00:08:16 That is the right framing. The thing changing here is not just the brain implant; it is the whole stack — implant, decoder, model, end-effector, network. Two notes for the consequence side. The clinical case for Neuralink restoring real autonomy to severely paralyzed patients is the strongest medical-deployment argument they have, and the videos are doing what a serious clinical trial should do — show actual patients doing actual tasks.
00:08:43 The dual-use case is also obvious. Every reply in the thread imagining a fighting drone is correct that the same decoder which lets a paralyzed person fly a quadcopter recreationally would, in another context, let a healthy soldier fly an attack one. We are not at that deployment, and Neuralink is not pursuing it.
00:09:03 But the technology is what the technology is, and that part of the conversation will get louder.
The Capex Numbers Don't Match the Copilot Numbers
00:09:09 Yesterday I spent some time on the data-center crunch and the shift from subscription pricing to metered AI. Two pieces of evidence today reinforce that lane, but they cut in opposite directions, and that is the point. First, on the demand side. The AI Daily Brief argues GPU rental prices rose roughly 40 percent over six months, the top two AI labs are at about 60 billion dollars in annualized revenue between them, and Anthropic is reportedly negotiating a 50 billion dollar raise with secondary marks pushing toward a trillion.
00:09:40 Cloud growth: AWS up 28 percent year over year, Azure 40, Google Cloud 63. The framing is that the era of cross-subsidized AI consumption is ending, and usage-based billing — including, per the brief, GitHub Copilot's recent move to metered pricing — is becoming the default.
00:09:57 Second, on the absorption side, and this is the one I find more telling. A short Nate B Jones segment summarizes the state of Microsoft Copilot adoption. About 85 percent of the Fortune 500 signed up. Gartner says only about 5 percent moved past pilot. Roughly 3 percent of total Microsoft 365 users actually adopted as paid Copilot users.
00:10:17 Bloomberg reports Microsoft cut internal sales targets after most of the salesforce missed. Inside companies that signed six-figure Copilot deals, employees often preferred a different assistant — ChatGPT, Claude — and the licenses got downgraded. I don't think the right read is that AI demand is fake.
00:10:35 The infrastructure numbers are real.

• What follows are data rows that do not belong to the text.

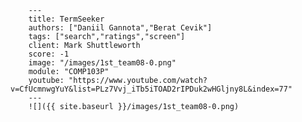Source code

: 
        ---
        title: TermSeeker
        authors: ["Daniil Gannota","Berat Cevik"]
        tags: ["search","ratings","screen"]
        client: Mark Shuttleworth
        score: -1
        image: "/images/1st_team08-0.png"
        module: "COMP103P"
        youtube: "https://www.youtube.com/watch?v=CfUcmnwgYuY&list=PLz7Vvj_iTb5iTOAD2rIPDuk2wHGljny8L&index=77"
        ---
        ![]({{ site.baseurl }}/images/1st_team08-0.png)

The read I'd offer is that the gap between we-paid-for-a-license and the-work-changed is still very wide, and the institutions that have to close it — sales orgs, IT, training, change management, the unglamorous middle of any large company — are not yet good at it.
00:10:53 So the spend will keep going up, the data center build will keep going up, and the share of that spend that actually changes how an enterprise operates is the metric I'd track through the next earnings season. If that gap is still this wide in Q3, the half-trillion-dollar mark-to-market story we talked about yesterday gets harder to defend.
00:11:13 I'll be watching Iran for whether Starlink stays on, and for who in Washington starts asking under what conditions it stays on. — Lenar.